Since the exhibition ran last year, the conflicts fueling the global refugee crisis have not significantly changed.

Famine and illness afflict the millions of children and families running from civil conflict in South Sudan; violence and poverty still drives refugees out of Central America’s Northern Triangle countries in record-breaking numbers. In the Mediterranean, refugees from Syria and countries in North Africa are still fleeing in droves, embarking on treacherous journeys with the hope of seeking asylum in Europe.

Numerous NGOs and advocacy groups have, like MSF, used a variety of strategies to foster empathy for refugees, and public figures from Pope Francis to the United Nations High Commissioner for Refugees (UNHCR) have asked countries around the world to open their doors to refugees.

Some research indicates that American’s attitudes towards refugees are fairly resilient. One poll found that in the U.S., views on a wide range of refugee issues haven’t changed much since last year; a majority of Americans even said they had become more sympathetic to the plight of refugees over the intervening months – a rate higher than many other countries included in the poll.

Still, advocates worry about shifting public attitudes toward the refugee crisis. A new YouGov survey commissioned by humanitarian organization Islamic Relief Worldwide found that roughly half of Americans, Germans and Brits think their countries should take in fewer refugees, despite record-high displacement globally.
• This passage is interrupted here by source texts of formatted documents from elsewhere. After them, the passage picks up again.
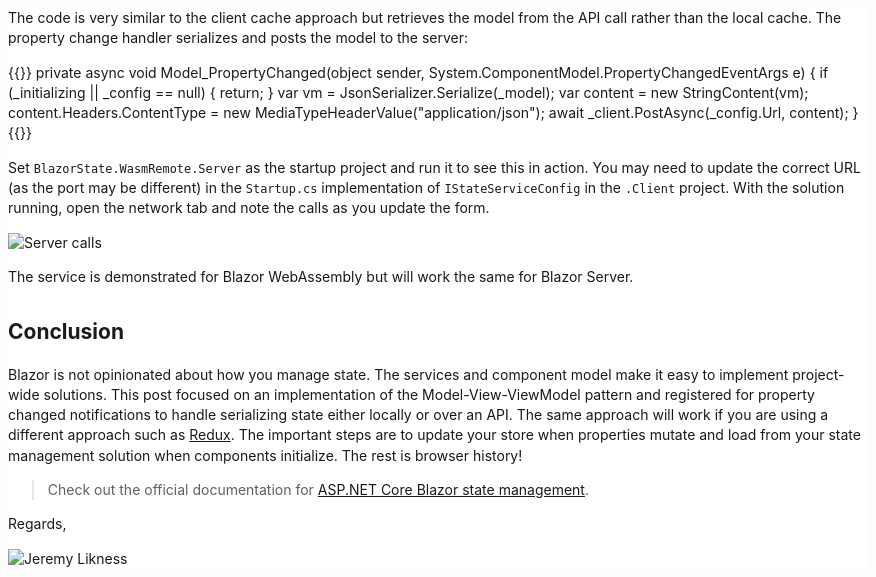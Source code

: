The code is very similar to the client cache approach but retrieves the model from the API call rather than the local cache. The property change handler serializes and posts the model to the server:

{{<highlight CSharp>}}
private async void Model_PropertyChanged(object sender, 
    System.ComponentModel.PropertyChangedEventArgs e)
{
    if (_initializing || _config == null)
    {
        return;
    }
    var vm = JsonSerializer.Serialize(_model);
    var content = new StringContent(vm);
    content.Headers.ContentType = new MediaTypeHeaderValue("application/json");
    await _client.PostAsync(_config.Url, content);
}
{{</highlight>}}

Set `BlazorState.WasmRemote.Server` as the startup project and run it to see this in action. You may need to update the correct URL (as the port may be different) in the `Startup.cs` implementation of `IStateServiceConfig` in the `.Client` project. With the solution running, open the network tab and note the calls as you update the form.

![Server calls](/blog/blazor-state-management/images/serverstorage.png)

The service is demonstrated for Blazor WebAssembly but will work the same for Blazor Server.

## Conclusion

Blazor is not opinionated about how you manage state. The services and component model make it easy to implement project-wide solutions. This post focused on an implementation of the Model-View-ViewModel pattern and registered for property changed notifications to handle serializing state either locally or over an API. The same approach will work if you are using a different approach such as [Redux](https://github.com/torhovland/blazor-redux). The important steps are to update your store when properties mutate and load from your state management solution when components initialize. The rest is browser history!

> <i class="fa fa-star"></i> Check out the official documentation for [ASP.NET Core Blazor state management](https://docs.microsoft.com/en-us/aspnet/core/blazor/state-management?utm_source=jeliknes&utm_medium=blog&utm_campaign=blazorstate&WT.mc_id=blazorstate-blog-jeliknes&view=aspnetcore-5.0).

Regards,

![Jeremy Likness](/images/jeremylikness.gif)

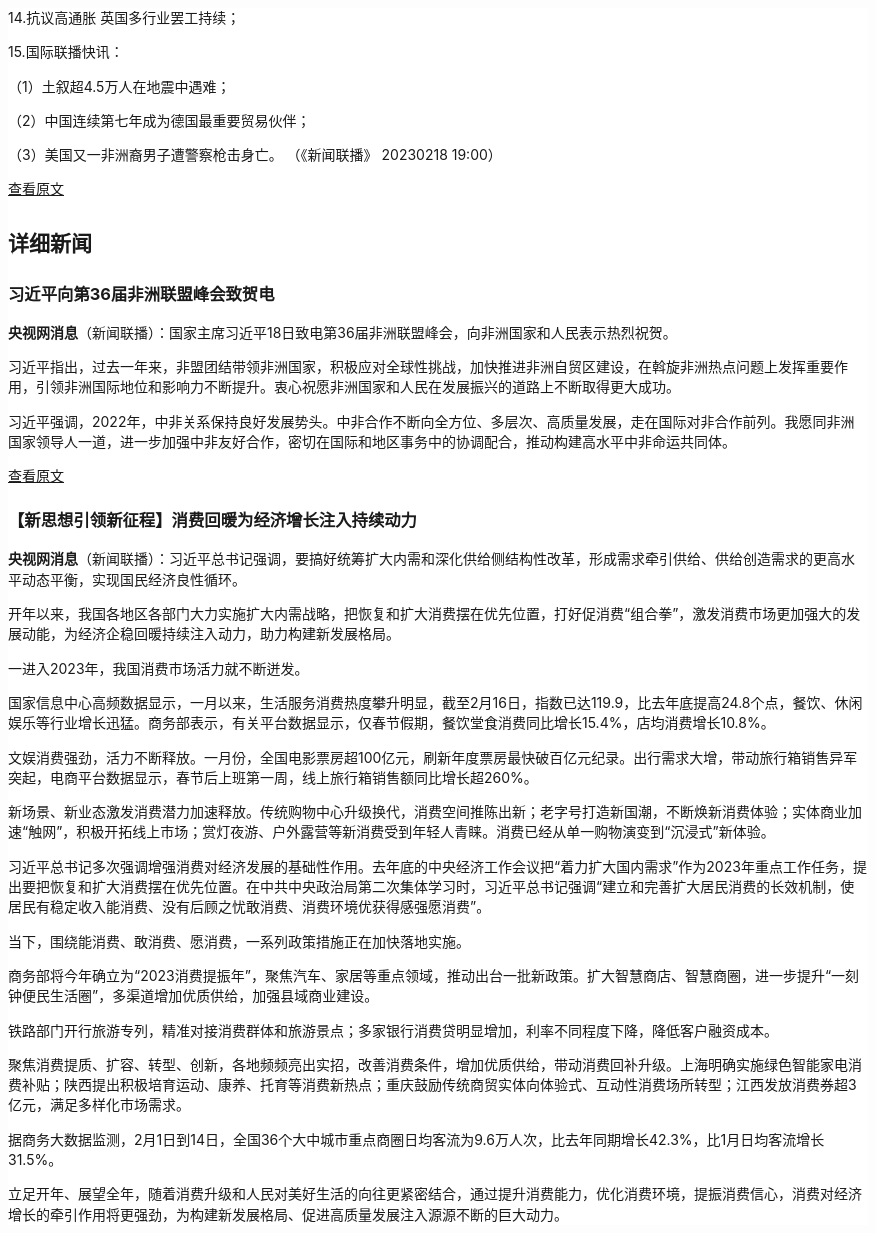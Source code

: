 14.抗议高通胀 英国多行业罢工持续；

15.国际联播快讯：

（1）土叙超4.5万人在地震中遇难；

（2）中国连续第七年成为德国最重要贸易伙伴；

（3）美国又一非洲裔男子遭警察枪击身亡。
（《新闻联播》 20230218 19:00）

[查看原文](https://tv.cctv.com/2023/02/18/VIDEjXN8d5XqX5ueBTlIsFYK230218.shtml)

## 详细新闻

### 习近平向第36届非洲联盟峰会致贺电

**央视网消息**（新闻联播）：国家主席习近平18日致电第36届非洲联盟峰会，向非洲国家和人民表示热烈祝贺。

习近平指出，过去一年来，非盟团结带领非洲国家，积极应对全球性挑战，加快推进非洲自贸区建设，在斡旋非洲热点问题上发挥重要作用，引领非洲国际地位和影响力不断提升。衷心祝愿非洲国家和人民在发展振兴的道路上不断取得更大成功。

习近平强调，2022年，中非关系保持良好发展势头。中非合作不断向全方位、多层次、高质量发展，走在国际对非合作前列。我愿同非洲国家领导人一道，进一步加强中非友好合作，密切在国际和地区事务中的协调配合，推动构建高水平中非命运共同体。

[查看原文](https://tv.cctv.com/2023/02/18/VIDEjTKT2NMms8EAXpDRprnv230218.shtml)

### 【新思想引领新征程】消费回暖为经济增长注入持续动力

**央视网消息**（新闻联播）：习近平总书记强调，要搞好统筹扩大内需和深化供给侧结构性改革，形成需求牵引供给、供给创造需求的更高水平动态平衡，实现国民经济良性循环。

开年以来，我国各地区各部门大力实施扩大内需战略，把恢复和扩大消费摆在优先位置，打好促消费“组合拳”，激发消费市场更加强大的发展动能，为经济企稳回暖持续注入动力，助力构建新发展格局。

一进入2023年，我国消费市场活力就不断迸发。

国家信息中心高频数据显示，一月以来，生活服务消费热度攀升明显，截至2月16日，指数已达119.9，比去年底提高24.8个点，餐饮、休闲娱乐等行业增长迅猛。商务部表示，有关平台数据显示，仅春节假期，餐饮堂食消费同比增长15.4%，店均消费增长10.8%。

文娱消费强劲，活力不断释放。一月份，全国电影票房超100亿元，刷新年度票房最快破百亿元纪录。出行需求大增，带动旅行箱销售异军突起，电商平台数据显示，春节后上班第一周，线上旅行箱销售额同比增长超260%。

新场景、新业态激发消费潜力加速释放。传统购物中心升级换代，消费空间推陈出新；老字号打造新国潮，不断焕新消费体验；实体商业加速“触网”，积极开拓线上市场；赏灯夜游、户外露营等新消费受到年轻人青睐。消费已经从单一购物演变到“沉浸式”新体验。

习近平总书记多次强调增强消费对经济发展的基础性作用。去年底的中央经济工作会议把“着力扩大国内需求”作为2023年重点工作任务，提出要把恢复和扩大消费摆在优先位置。在中共中央政治局第二次集体学习时，习近平总书记强调“建立和完善扩大居民消费的长效机制，使居民有稳定收入能消费、没有后顾之忧敢消费、消费环境优获得感强愿消费”。

当下，围绕能消费、敢消费、愿消费，一系列政策措施正在加快落地实施。

商务部将今年确立为“2023消费提振年”，聚焦汽车、家居等重点领域，推动出台一批新政策。扩大智慧商店、智慧商圈，进一步提升“一刻钟便民生活圈”，多渠道增加优质供给，加强县域商业建设。

铁路部门开行旅游专列，精准对接消费群体和旅游景点；多家银行消费贷明显增加，利率不同程度下降，降低客户融资成本。

聚焦消费提质、扩容、转型、创新，各地频频亮出实招，改善消费条件，增加优质供给，带动消费回补升级。上海明确实施绿色智能家电消费补贴；陕西提出积极培育运动、康养、托育等消费新热点；重庆鼓励传统商贸实体向体验式、互动性消费场所转型；江西发放消费券超3亿元，满足多样化市场需求。

据商务大数据监测，2月1日到14日，全国36个大中城市重点商圈日均客流为9.6万人次，比去年同期增长42.3%，比1月日均客流增长31.5%。

立足开年、展望全年，随着消费升级和人民对美好生活的向往更紧密结合，通过提升消费能力，优化消费环境，提振消费信心，消费对经济增长的牵引作用将更强劲，为构建新发展格局、促进高质量发展注入源源不断的巨大动力。
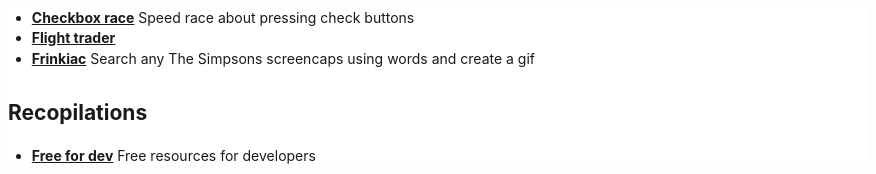 - __[Checkbox race](https://checkboxrace.com)__ Speed race about pressing check buttons
- __[Flight trader](https://www.flightradar24.com)__ 
- __[Frinkiac](https://frinkiac.com)__ Search any The Simpsons screencaps  using words and create a gif

## Recopilations

- __[Free for dev](https://free-for.dev)__ Free resources for developers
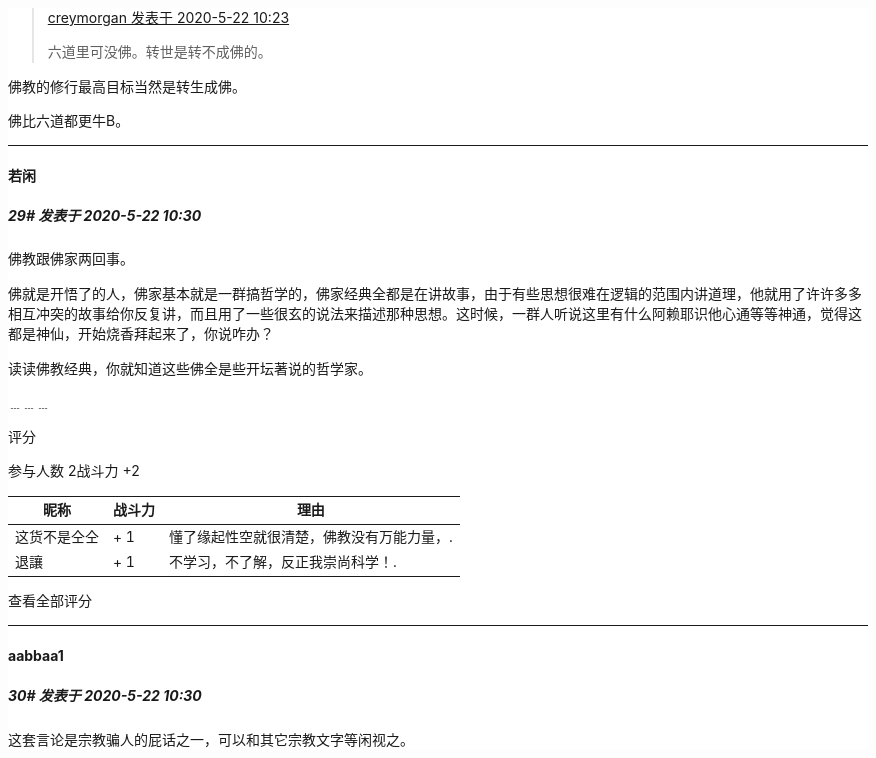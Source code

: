 
<blockquote><a href="httphttps://bbs.saraba1st.com/2b/forum.php?mod=redirect&amp;goto=findpost&amp;pid=47512352&amp;ptid=1936873" target="_blank">creymorgan 发表于 2020-5-22 10:23</a>

六道里可没佛。转世是转不成佛的。</blockquote>
佛教的修行最高目标当然是转生成佛。

佛比六道都更牛B。







-----

####  若闲  
##### 29#       发表于 2020-5-22 10:30




佛教跟佛家两回事。

佛就是开悟了的人，佛家基本就是一群搞哲学的，佛家经典全都是在讲故事，由于有些思想很难在逻辑的范围内讲道理，他就用了许许多多相互冲突的故事给你反复讲，而且用了一些很玄的说法来描述那种思想。这时候，一群人听说这里有什么阿赖耶识他心通等等神通，觉得这都是神仙，开始烧香拜起来了，你说咋办？

读读佛教经典，你就知道这些佛全是些开坛著说的哲学家。



﹍﹍﹍

评分





 参与人数 2战斗力 +2

|昵称|战斗力|理由|
|----|---|---|
| 这货不是仝仝| + 1|懂了缘起性空就很清楚，佛教没有万能力量，.|
| 退讓| + 1|不学习，不了解，反正我崇尚科学！.|



查看全部评分






-----

####  aabbaa1  
##### 30#       发表于 2020-5-22 10:30




这套言论是宗教骗人的屁话之一，可以和其它宗教文字等闲视之。

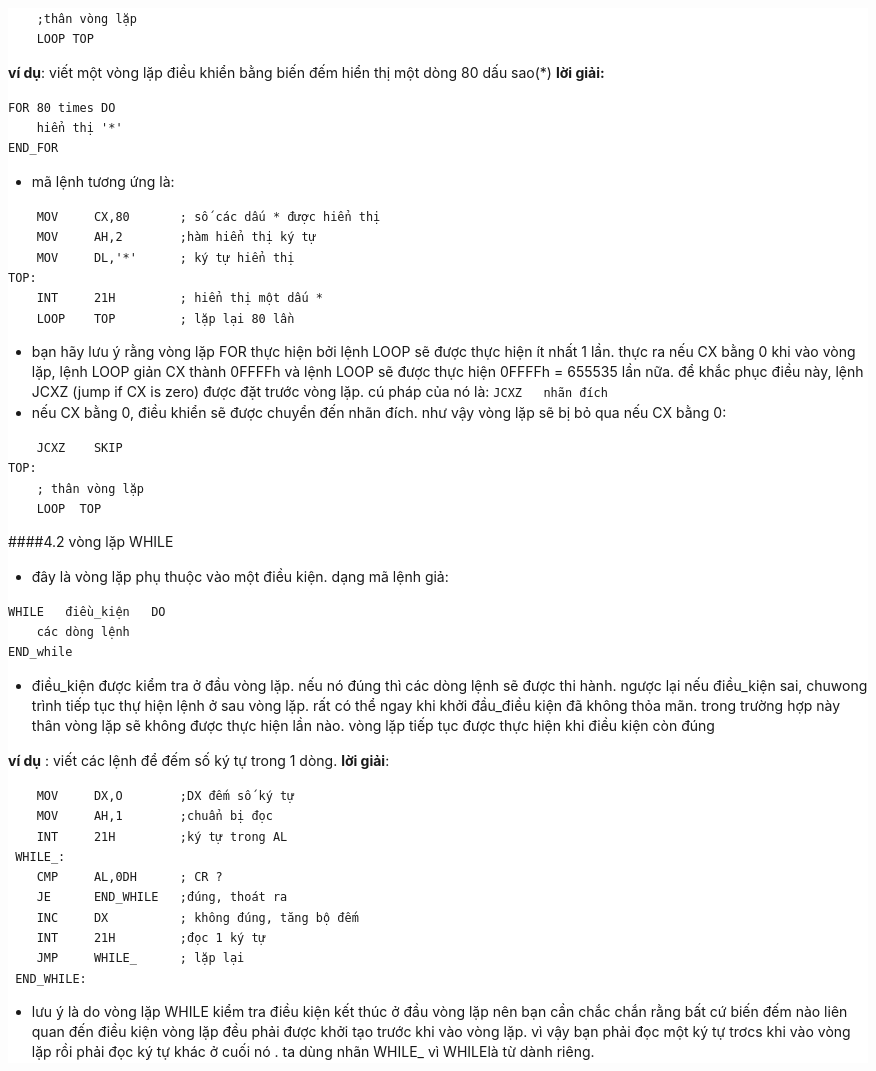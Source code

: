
 ```
	;thân vòng lặp
	LOOP TOP
```
**ví dụ**: viết một vòng lặp điều khiển bằng biến đếm hiển thị một dòng 80 dấu sao(*)
 **lời giải:**
```
FOR 80 times DO
	hiển thị '*'
END_FOR
```
 - mã lệnh tương ứng là:
```
	MOV 	CX,80		; số các dấu * được hiển thị
	MOV 	AH,2 		;hàm hiển thị ký tự
	MOV 	DL,'*' 		; ký tự hiển thị
TOP:
	INT  	21H 		; hiển thị một dấu *
	LOOP 	TOP 		; lặp lại 80 lần
```
 - bạn hãy lưu ý rằng vòng lặp FOR thực hiện bởi lệnh LOOP sẽ được thực hiện ít nhất 1 lần. thực ra nếu CX bằng 0 khi vào vòng lặp, lệnh LOOP giản CX thành 0FFFFh và lệnh LOOP sẽ được thực hiện 0FFFFh = 655535 lần nữa. để khắc phục điều này, lệnh JCXZ (jump if CX is zero) được đặt trước vòng lặp. cú pháp của nó là: 
`JCXZ 	nhãn đích `
 - nếu CX bằng 0, điều khiển sẽ được chuyển đến nhãn đích. như vậy vòng lặp sẽ bị bỏ qua nếu CX bằng 0:
```
	JCXZ 	SKIP
TOP: 
	; thân vòng lặp
	LOOP  TOP
```
####4.2 vòng lặp WHILE <a name="4.2"></a>
 
 - đây là vòng lặp phụ thuộc vào một điều kiện. dạng mã lệnh giả:
```
WHILE 	điều_kiện 	DO
	các dòng lệnh
END_while
```
 - điều_kiện được kiểm tra ở đầu vòng lặp. nếu nó đúng thì các dòng lệnh sẽ được thi hành. ngược lại nếu điều_kiện sai, chuwong trình tiếp tục thự hiện lệnh ở sau vòng lặp. rất có thể ngay khi khởi đầu_điều kiện đã không thỏa mãn. trong trường hợp này thân vòng lặp sẽ không được thực hiện lần nào. vòng lặp tiếp tục được thực hiện khi điều kiện còn đúng

 **ví dụ** : viết các lệnh để đếm số ký tự trong 1 dòng.
 **lời giải**:
```
 	MOV 	DX,O 		;DX đếm số ký tự
 	MOV 	AH,1 		;chuẩn bị đọc
 	INT  	21H 		;ký tự trong AL
 WHILE_:
 	CMP 	AL,0DH 		; CR ?
 	JE 		END_WHILE 	;đúng, thoát ra
 	INC 	DX 			; không đúng, tăng bộ đếm
 	INT  	21H 		;đọc 1 ký tự
 	JMP 	WHILE_ 		; lặp lại
 END_WHILE:
```
 - lưu ý là do vòng lặp WHILE kiểm tra điều kiện kết thúc ở đầu vòng lặp nên bạn cần chắc chắn rằng bất cứ biến đếm nào liên quan đến điều kiện vòng lặp đều phải được khởi tạo trước khi vào vòng lặp. vì vậy bạn phải đọc một ký tự trơcs khi vào vòng lặp rồi phải đọc ký tự khác ở cuối nó . ta dùng nhãn WHILE_ vì WHILElà từ dành riêng.

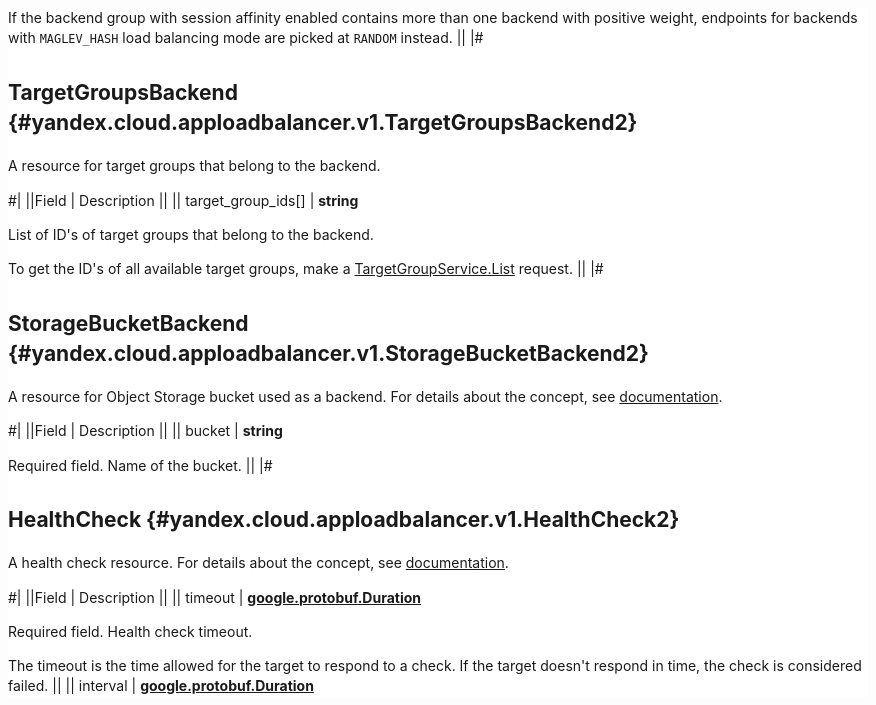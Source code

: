   If the backend group with session affinity enabled contains more than one backend with positive weight, endpoints
for backends with `MAGLEV_HASH` load balancing mode are picked at `RANDOM` instead. ||
|#

## TargetGroupsBackend {#yandex.cloud.apploadbalancer.v1.TargetGroupsBackend2}

A resource for target groups that belong to the backend.

#|
||Field | Description ||
|| target_group_ids[] | **string**

List of ID's of target groups that belong to the backend.

To get the ID's of all available target groups, make a [TargetGroupService.List](/docs/application-load-balancer/api-ref/grpc/TargetGroup/list#List) request. ||
|#

## StorageBucketBackend {#yandex.cloud.apploadbalancer.v1.StorageBucketBackend2}

A resource for Object Storage bucket used as a backend. For details about the concept,
see [documentation](/docs/storage/concepts/bucket).

#|
||Field | Description ||
|| bucket | **string**

Required field. Name of the bucket. ||
|#

## HealthCheck {#yandex.cloud.apploadbalancer.v1.HealthCheck2}

A health check resource.
For details about the concept, see [documentation](/docs/application-load-balancer/concepts/backend-group#health-checks).

#|
||Field | Description ||
|| timeout | **[google.protobuf.Duration](https://developers.google.com/protocol-buffers/docs/reference/csharp/class/google/protobuf/well-known-types/duration)**

Required field. Health check timeout.

The timeout is the time allowed for the target to respond to a check.
If the target doesn't respond in time, the check is considered failed. ||
|| interval | **[google.protobuf.Duration](https://developers.google.com/protocol-buffers/docs/reference/csharp/class/google/protobuf/well-known-types/duration)**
In these and many other Western countries, refugees have became the subject of heated political debates over the past few years, sharpened by concerns around terrorism and the media’s tendency to portray refugees as threats to economic security.

Since taking office, U.S. President Trump has followed through on attempts to issue a “travel ban”, suspending the issuance of visas to residents of six Muslim majority countries as well as suspending the U.S. refugee program.

Barthezeme acknowledged that the people who do choose to better understand the daily challenges refugees face — such as by attending MSF’s exhibit — likely are already people who support MSF’s mission and other efforts to mitigate the crisis.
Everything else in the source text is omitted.